Snodano una lingua tra il tenero e lo sfacciato, suonano evanescenti e scoppiano in lapilli, formano un punto di partenza tra chiccherie acustiche e sequenze amplificate, hanno la leggerezza fluttuante di un aquilone e la sospensione umida atmosferica di venti litri di pioggia, tutti contorni che intontiscono di bellezza surreale.
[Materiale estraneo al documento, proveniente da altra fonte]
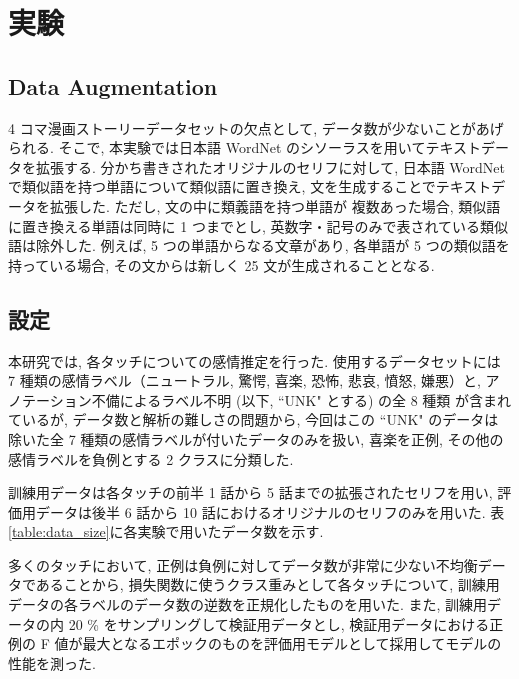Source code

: \documentclass[twocolumn]{jarticle}     %
\begin{document}
\section{実験}
\subsection{Data Augmentation}
4 コマ漫画ストーリーデータセットの欠点として, データ数が少ないことがあげられる. そこで, 本実験では日本語 WordNet \cite{word_net_jp} のシソーラスを用いてテキストデータを拡張する.
分かち書きされたオリジナルのセリフに対して, 日本語 WordNet で類似語を持つ単語について類似語に置き換え, 文を生成することでテキストデータを拡張した. ただし, 文の中に類義語を持つ単語が
複数あった場合, 類似語に置き換える単語は同時に 1 つまでとし, 英数字・記号のみで表されている類似語は除外した. 例えば, 5 つの単語からなる文章があり,
各単語が 5 つの類似語を持っている場合, その文からは新しく 25 文が生成されることとなる.

\subsection{設定}
本研究では, 各タッチについての感情推定を行った.
使用するデータセットには 7 種類の感情ラベル（ニュートラル, 驚愕, 喜楽, 恐怖, 悲哀, 憤怒, 嫌悪）と, アノテーション不備によるラベル不明 (以下, ``UNK" とする) の全 8 種類
が含まれているが, データ数と解析の難しさの問題から, 今回はこの ``UNK" のデータは除いた全 7 種類の感情ラベルが付いたデータのみを扱い, 喜楽を正例, その他の感情ラベルを負例とする 2 クラスに分類した.

訓練用データは各タッチの前半 1 話から 5 話までの拡張されたセリフを用い,
評価用データは後半 6 話から 10 話におけるオリジナルのセリフのみを用いた.
表\ref{table:data_size}に各実験で用いたデータ数を示す.

多くのタッチにおいて, 正例は負例に対してデータ数が非常に少ない不均衡データであることから, 損失関数に使うクラス重みとして各タッチについて, 訓練用データの各ラベルのデータ数の逆数を正規化したものを用いた. また, 訓練用データの内 20 \% をサンプリングして検証用データとし, 検証用データにおける正例の F 値が最大となるエポックのものを評価用モデルとして採用してモデルの性能を測った.
\end{document}
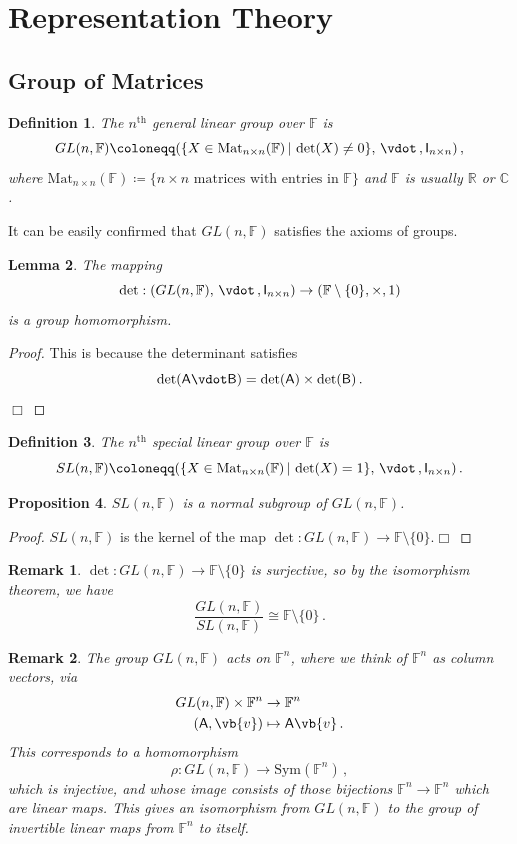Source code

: \documentclass{article}
\theoremstyle{plain}\theoremheaderfont{\normalfont\itshape}\theorembodyfont{\rmfamily}\theoremseparator{.}\newtheorem*{rem}{Remark}\newtheorem*{ex}{Example}\newtheorem*{proof}{Proof}\newtheorem*{altp}{Alternative proof}
\theoremstyle{plain}\theoremheaderfont{\normalfont\bfseries}\theorembodyfont{\rmfamily}\theoremseparator{.}\newtheorem{thm}{Theorem}[section]\newtheorem{lem}[thm]{Lemma}\newtheorem{prop}[thm]{Proposition}\newtheorem*{cor}{Corollary}\newtheorem{defn}[thm]{Definition}\newtheorem{clm}[thm]{Claim}\newtheorem{clminproof}{Claim}
\theoremstyle{break}\theoremheaderfont{\normalfont\itshape}\theorembodyfont{\rmfamily}\theoremseparator{.\medskip}\newtheorem*{proofskip}{Proof}\newtheorem*{exs}{Examples}\newtheorem*{rems}{Remarks}
\theoremstyle{break}\theoremheaderfont{\normalfont\bfseries}\theorembodyfont{\rmfamily}\theoremseparator{.\medskip}\newtheorem{lemskip}[thm]{Lemma}\newtheorem{defnskip}[thm]{Definition}\newtheorem{propskip}[thm]{Proposition}\newtheorem{thmskip}[thm]{Theorem}
\numberwithin{equation}{section}
\newcommand{\qed}{\hfill\ensuremath{\Box}}
\begin{document}
	\newpage

	\section{Representation Theory}
	\subsection{Group of Matrices}
	\begin{defn}
		The \textit{\(n^\text{th}\) general linear group} over \(\mathbb{F}\) is
		\[GL(n,\mathbb{F})\coloneqq(\{X\in\mathrm{Mat}_{n\times n}(\mathbb{F})\,|\,\det(X)\ne 0\},\,\vdot\,,\mathsf{I}_{n\times n})\,,\]
		where \(\mathrm{Mat}_{n\times n}(\mathbb{F})\coloneqq\{n\times n \text{ matrices with entries in }\mathbb{F}\}\) and \(\mathbb{F}\) is usually \(\mathbb{R}\) or \(\mathbb{C}\).
	\end{defn}
	It can be easily confirmed that \(GL(n,\mathbb{F})\) satisfies the axioms of groups.
	\begin{lem}
		The mapping
		\[\det : (GL(n,\mathbb{F}), \,\vdot\,, \mathsf{I}_{n\times n}) \to (\mathbb{F} \setminus \{0\}, \times , 1)\]
		is a group homomorphism.
	\end{lem}
	\begin{proof}
		This is because the determinant satisfies
		\[\det(\mathsf{A}\vdot\mathsf{B})=\det(\mathsf{A})\times\det(\mathsf{B})\,.\]\qed
	\end{proof}
	\begin{defn}
		The \textit{\(n^\text{th}\) special linear group} over \(\mathbb{F}\) is
		\[SL(n,\mathbb{F})\coloneqq(\{X\in\mathrm{Mat}_{n\times n}(\mathbb{F})\,|\,\det(X)=1\},\,\vdot\,,\mathsf{I}_{n\times n})\,.\]
	\end{defn}
	\begin{prop}
		\(SL(n,\mathbb{F})\) is a normal subgroup of \(GL(n,\mathbb{F})\).
	\end{prop}
	\begin{proof}
		\(SL(n,\mathbb{F})\) is the kernel of the map \(\det : GL(n,\mathbb{F})\to \mathbb{F}\setminus\{0\}\).\qed
	\end{proof}
	\begin{rem}
		\(\det : GL(n,\mathbb{F})\to \mathbb{F}\setminus\{0\}\) is surjective, so by the isomorphism theorem, we have
		\[\frac{GL(n,\mathbb{F})}{SL(n,\mathbb{F})}\cong\mathbb{F}\setminus\{0\}\,.\]
	\end{rem}
	\begin{rem}
		The group \(GL(n,\mathbb{F})\) acts on \(\mathbb{F}^n\), where we think of \(\mathbb{F}^n\) as column vectors, via
		\begin{align*}
			GL(n,\mathbb{F}) \times \mathbb{F}^n &\to \mathbb{F}^n\\
			(\mathsf{A}, \vb{v}) &\mapsto\mathsf{A}\vb{v}\,.
		\end{align*}
		This corresponds to a homomorphism
		\[\rho : GL(n,\mathbb{F}) \to \mathrm{Sym}(\mathbb{F}^n)\,,\]
		which is injective, and whose image consists of those bijections \(\mathbb{F}^n\to\mathbb{F}^n\) which are linear maps. This gives an isomorphism from \(GL(n,\mathbb{F})\) to the group of invertible linear maps
		from \(\mathbb{F}^n\)	to itself.
	\end{rem}
\end{document}
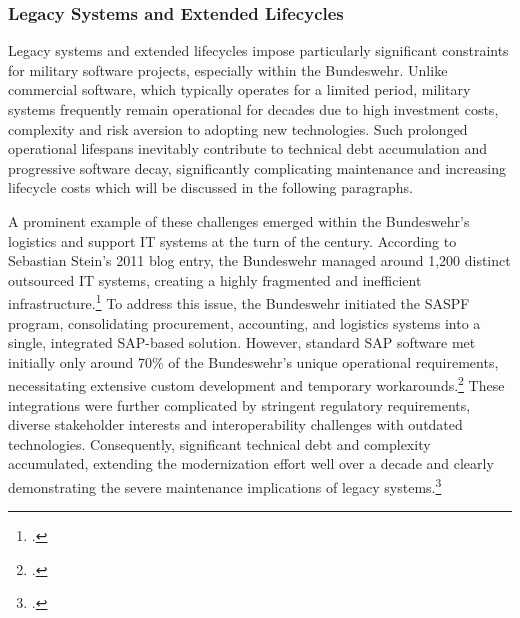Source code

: \subsubsection{Legacy Systems and Extended Lifecycles}
Legacy systems and extended lifecycles impose particularly significant constraints for military software projects, especially within the Bundeswehr. 
Unlike commercial software, which typically operates for a limited period, military systems frequently remain operational for decades due to high investment costs, complexity and risk aversion to adopting new technologies. Such prolonged operational 
lifespans inevitably contribute to technical debt accumulation and progressive software decay, significantly complicating maintenance and increasing lifecycle costs which will be discussed in the following paragraphs.

A prominent example of these challenges emerged within the Bundeswehr's logistics and support IT systems at the turn of the century. According to Sebastian Stein's 2011 blog entry,
the Bundeswehr managed around 1,200 distinct outsourced IT systems, creating a highly fragmented and inefficient infrastructure.\footcite{steinBusinessProcessManagement2011} To address this issue, the Bundeswehr initiated the \ac{SASPF} program, consolidating procurement, accounting, 
and logistics systems into a single, integrated SAP-based solution. However, standard SAP software met initially only around 70\% of the Bundeswehr's unique operational requirements, necessitating extensive custom development and temporary workarounds.\footcite{steinBusinessProcessManagement2011} These integrations were further 
complicated by stringent regulatory requirements, diverse stakeholder interests and interoperability challenges with outdated technologies. Consequently, significant technical debt and complexity accumulated, extending the modernization effort well over a decade and clearly demonstrating the severe maintenance implications of legacy systems.\footcite{steinBusinessProcessManagement2011}


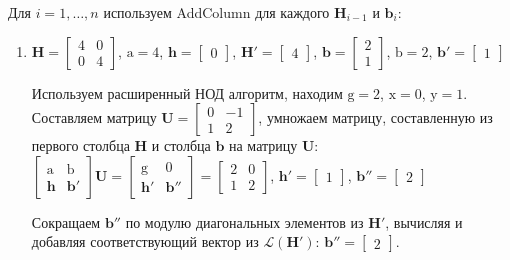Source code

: Для $ i = 1, \ldots, n $ используем AddColumn для каждого $ \mathbf{H}_{i - 1} $ и $ \mathbf{b}_i $:
\begin{enumerate}

\item $ \mathbf{H} = \left[\begin{array}{cccc}
4 & 0 \\
0 & 4
\end{array}\right] $, $ \mathrm{a} = 4 $, $ \mathbf{h} = \left[\begin{array}{cccc}
0 
\end{array}\right] $, $ \mathbf{H}' = \left[ \begin{array}{cccc}
4
\end{array}\right] $, $ \mathbf{b} = \left[\begin{array}{cccc}
2 \\
1
\end{array}\right] $, $ \mathrm{b} = 2 $, $ \mathbf{b}' = \left[ \begin{array}{cccc}
1
\end{array}\right] $

Используем расширенный НОД алгоритм, находим $ \mathrm{g} = 2 $, $ \mathrm{x} = 0 $, $ \mathrm{y} = 1 $. Составляем матрицу $  \mathbf{U} = \left[\begin{array}{cccc}
0 & -1 \\
1 & 2
\end{array}\right] $, умножаем матрицу, составленную из первого столбца $ \mathbf{H} $ и столбца $ \mathbf{b} $ на матрицу $ \mathbf{U} $: $ \left[ \begin{array}{cccc}
\mathrm{a} & \mathrm{b} \\
\mathbf{h} & \mathbf{b}' \end{array} \right] \mathbf{U}=
\left[ \begin{array}{cccc}
\mathrm{g} & \mathrm{0} \\
\mathbf{h}' & \mathbf{b}'' \end{array} \right] = \left[\begin{array}{cccc}
2 & 0 \\
1 & 2
\end{array}\right] $, $ \mathbf{h}' = \left[\begin{array}{cccc}
1
\end{array}\right] $, $ \mathbf{b}'' = \left[\begin{array}{cccc}
2
\end{array}\right] $

Сокращаем $ \mathbf{b}'' $ по модулю диагональных элементов из $ \mathbf{H}' $, вычисляя и добавляя соответствующий вектор из $ \mathcal{L}(\mathbf{H}') $: $ \mathbf{b}'' = \left[ \begin{array}{cccc}
2
\end{array}\right] $.


\end{enumerate}
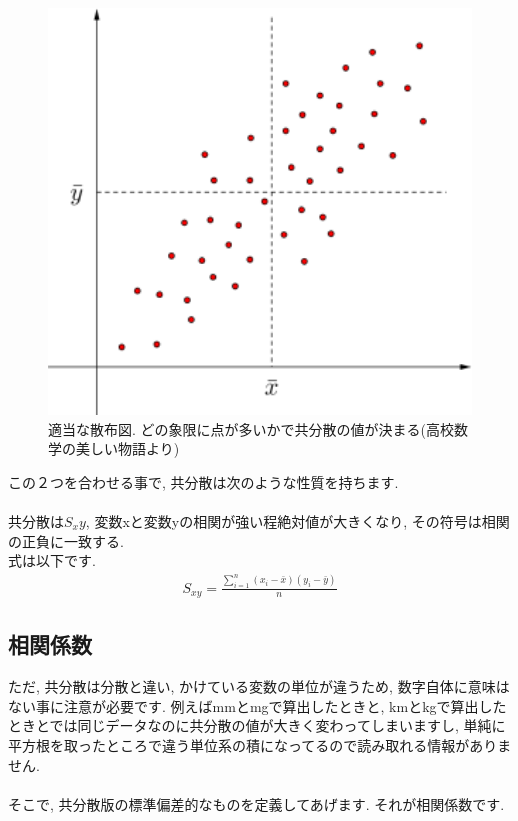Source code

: \documentclass[11pt,a4paper]{jreport}
\begin{document}
\begin{figure}[H]
\label{im:co-var}
  \centering
  \includegraphics[width=120mm,bb=0 0 432 288]{figures/kyoubunnsann.png}
  \caption{適当な散布図. どの象限に点が多いかで共分散の値が決まる(高校数学の美しい物語より)}
\end{figure}

この２つを合わせる事で, 共分散は次のような性質を持ちます.\\
\\
共分散は$S_xy$, 変数xと変数yの相関が強い程絶対値が大きくなり, その符号は相関の正負に一致する.
\\
式は以下です.\\
\begin{eqnarray}
\label{eq:covar}
S_{xy} = \frac{\sum_{i=1}^{n} (x_i - \bar{x})(y_i - \bar{y})}{n}
\end{eqnarray}

\subsection{相関係数}
ただ, 共分散は分散と違い, かけている変数の単位が違うため, 数字自体に意味はない事に注意が必要です. 例えばmmとmgで算出したときと, kmとkgで算出したときとでは同じデータなのに共分散の値が大きく変わってしまいますし, 単純に平方根を取ったところで違う単位系の積になってるので読み取れる情報がありません.\\
\\
そこで, 共分散版の標準偏差的なものを定義してあげます. それが相関係数です.\\
\end{document}
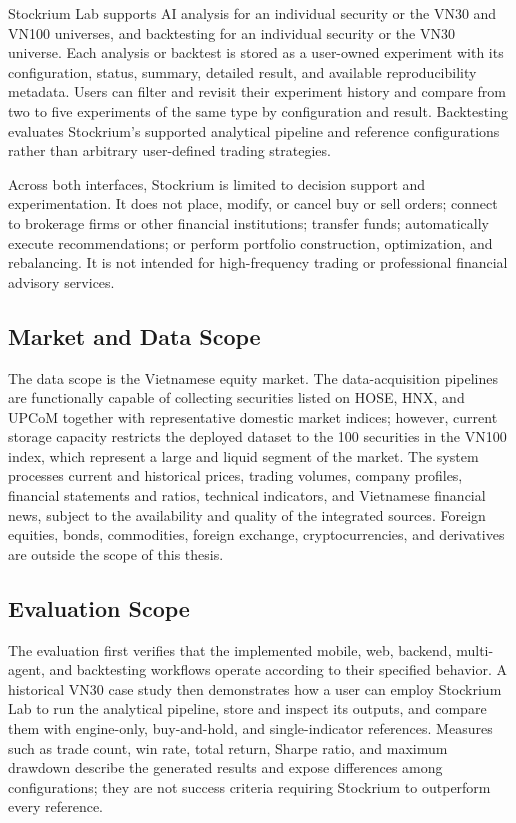 Stockrium Lab supports AI analysis for an individual security or the VN30 and VN100 universes, and backtesting for an individual security or the VN30 universe. Each analysis or backtest is stored as a user-owned experiment with its configuration, status, summary, detailed result, and available reproducibility metadata. Users can filter and revisit their experiment history and compare from two to five experiments of the same type by configuration and result. Backtesting evaluates Stockrium's supported analytical pipeline and reference configurations rather than arbitrary user-defined trading strategies.

Across both interfaces, Stockrium is limited to decision support and experimentation. It does not place, modify, or cancel buy or sell orders; connect to brokerage firms or other financial institutions; transfer funds; automatically execute recommendations; or perform portfolio construction, optimization, and rebalancing. It is not intended for high-frequency trading or professional financial advisory services.

\subsection{Market and Data Scope}

The data scope is the Vietnamese equity market. The data-acquisition pipelines are functionally capable of collecting securities listed on HOSE, HNX, and UPCoM together with representative domestic market indices; however, current storage capacity restricts the deployed dataset to the 100 securities in the VN100 index, which represent a large and liquid segment of the market. The system processes current and historical prices, trading volumes, company profiles, financial statements and ratios, technical indicators, and Vietnamese financial news, subject to the availability and quality of the integrated sources. Foreign equities, bonds, commodities, foreign exchange, cryptocurrencies, and derivatives are outside the scope of this thesis.

\subsection{Evaluation Scope}

The evaluation first verifies that the implemented mobile, web, backend, multi-agent, and backtesting workflows operate according to their specified behavior. A historical VN30 case study then demonstrates how a user can employ Stockrium Lab to run the analytical pipeline, store and inspect its outputs, and compare them with engine-only, buy-and-hold, and single-indicator references. Measures such as trade count, win rate, total return, Sharpe ratio, and maximum drawdown describe the generated results and expose differences among configurations; they are not success criteria requiring Stockrium to outperform every reference.

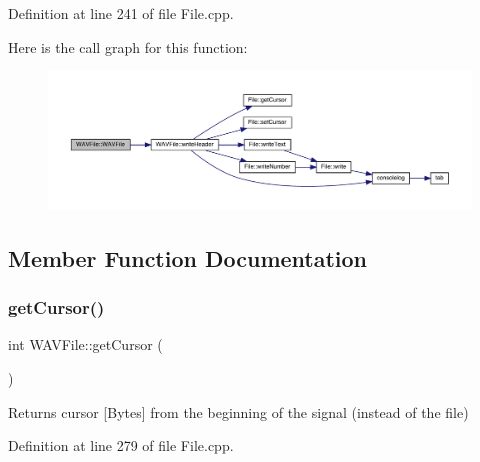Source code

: Definition at line 241 of file File.\+cpp.

Here is the call graph for this function\+:
\nopagebreak
\begin{figure}[H]
\begin{center}
\leavevmode
\includegraphics[width=350pt]{class_w_a_v_file_a01baafcc33b738c26163b46bd05dde1d_cgraph}
\end{center}
\end{figure}


\subsection{Member Function Documentation}
\mbox{\label{class_w_a_v_file_a09b0c9107c31966537eaef404abbe0c6}} 
\subsubsection{\texorpdfstring{get\+Cursor()}{getCursor()}}
{\footnotesize\ttfamily int W\+A\+V\+File\+::get\+Cursor (\begin{DoxyParamCaption}{ }\end{DoxyParamCaption})}

\begin{DoxyReturn}{Returns}
cursor \mbox{[}Bytes\mbox{]} from the beginning of the signal (instead of the file) 
\end{DoxyReturn}


Definition at line 279 of file File.\+cpp.

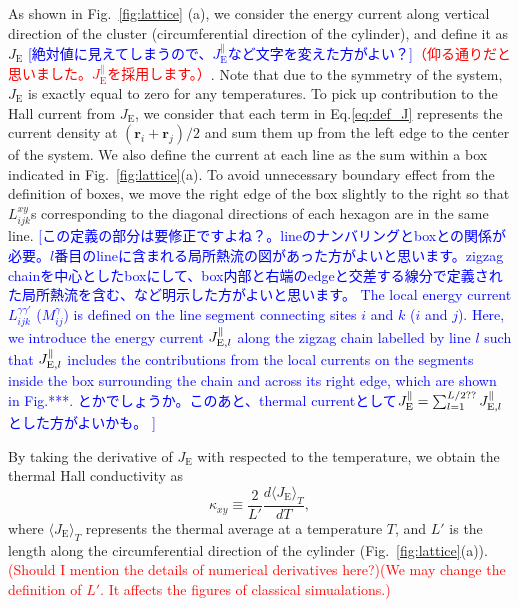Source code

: \documentclass[reprint,amsmath,amssymb,aps,prx]{revtex4-2}
\newcommand{\red}[1]{\textcolor{red}{#1}}
\newcommand{\blue}[1]{\textcolor{blue}{#1}}
\begin{document}
 As shown in Fig.~\ref{fig:lattice} (a), we consider the energy current along vertical direction of the cluster (circumferential direction of the cylinder), and define it as $J_{\mathrm{E}}$ \blue{[絶対値に見えてしまうので、$J_{\mathrm{E}}^\parallel$など文字を変えた方がよい？]}\red{（仰る通りだと思いました。$J_{\mathrm{E}}^\parallel$を採用します。）}. Note that due to the symmetry of the system, $J_{\mathrm{E}}$ is exactly equal to zero for any temperatures. To pick up contribution to the Hall current from $J_{\mathrm{E}}$, we consider that each term in Eq.\eqref{eq:def_J} represents the current density at $(\bm{r}_i + \bm{r}_j)/2$ and sum them up from the left edge to the center of the system. We also define the current at each line as the sum within a box indicated in Fig.~\ref{fig:lattice}(a). To avoid unnecessary boundary effect from the definition of boxes, we move the right edge of the box slightly to the right so that $L^{xy}_{ijk}$s corresponding to the diagonal directions of each hexagon are in the same line.
\blue{[この定義の部分は要修正ですよね？。lineのナンバリングとboxとの関係が必要。$l$番目のlineに含まれる局所熱流の図があった方がよいと思います。zigzag chainを中心としたboxにして、box内部と右端のedgeと交差する線分で定義された局所熱流を含む、など明示した方がよいと思います。
The local energy current $L_{ijk}^{\gamma\gamma'}$ ($M_{ij}^{\gamma}$) is defined on the line segment connecting sites $i$ and $k$ ($i$ and $j$).
Here, we introduce the energy current $J_{{\rm E},l}^\parallel$ along the zigzag chain labelled by line $l$ such that $J_{{\rm E},l}^\parallel$ includes the contributions from the local currents on the segments inside the box surrounding the chain and across its right edge, which are shown in Fig.***. 
とかでしょうか。このあと、thermal currentとして$J_{\rm E}^\parallel=\sum_{l=1}^{L/2??}J_{{\rm E},l}^\parallel$とした方がよいかも。
]}

By taking the derivative of $J_{\mathrm{E}}$ with respected to the temperature, we obtain the thermal Hall conductivity as 
\begin{equation}
 \kappa_{xy} \equiv \frac{2}{L'} \frac{d \langle J_{\mathrm{E}}\rangle_{T}}{d T},
\label{eq:def_kxy}
\end{equation}
where $\langle J_{\mathrm{E}} \rangle_T$ represents the thermal average at a temperature $T$, and $L'$ is the length along the circumferential direction of the cylinder (Fig.~\ref{fig:lattice}(a)). \textcolor{red}{(Should I mention the details of numerical derivatives here?)}\textcolor{red}{(We may change the definition of $L'$. It affects the figures of classical simualations.)}
\end{document}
Si chiamano Anelli Soli, Luca e Marco Anello ora con Antonio Stella e “Malomodo” è il loro svenire sonoro volatile, il disco che finalmente ci rapisce via e mette un salutare “incomprensibile” tra noi ed il mondo fotocopia che ci trattiene ogni giorno.
Folk strattonato, poetica picaresca, lacerazioni teatrali off e miracolistiche indie-funamboliche attraversano queste undici tracce che dischiudono dolcezze e resoconti sconfinati, una distanza impressionante da quello che siamo – per la verità mai abituati - a sentire da cose sonanti provenienti dal sottobosco dell’emergenza, una forma sformata di canzone tra i vortici imperturbabili ed alchemici di una creatività pienissima che la Sicilia continua a partorire a raffica, in uno “sbarco” sonoro senza pari e di splendore naif; il popolo indie-folk isoscele andrà in brodo di giuggiole nel sentire questa bell’orbita colorata, questo biglietto da visita per il “mondo particolare” degli Anelli Soli che setacciano come alieni le coralità scordate e ubriache del folk alla Gong “Youppi du per bambole (Oh papà), il thrillerrock che seghetta “Santaresa”, una taranta che giura di spaccare il culo a tanti “La classica scena in cui muoio”o la drunken-ballad sulle onde e i cavalloni sixsteen “Come Ernesto l’ombra”.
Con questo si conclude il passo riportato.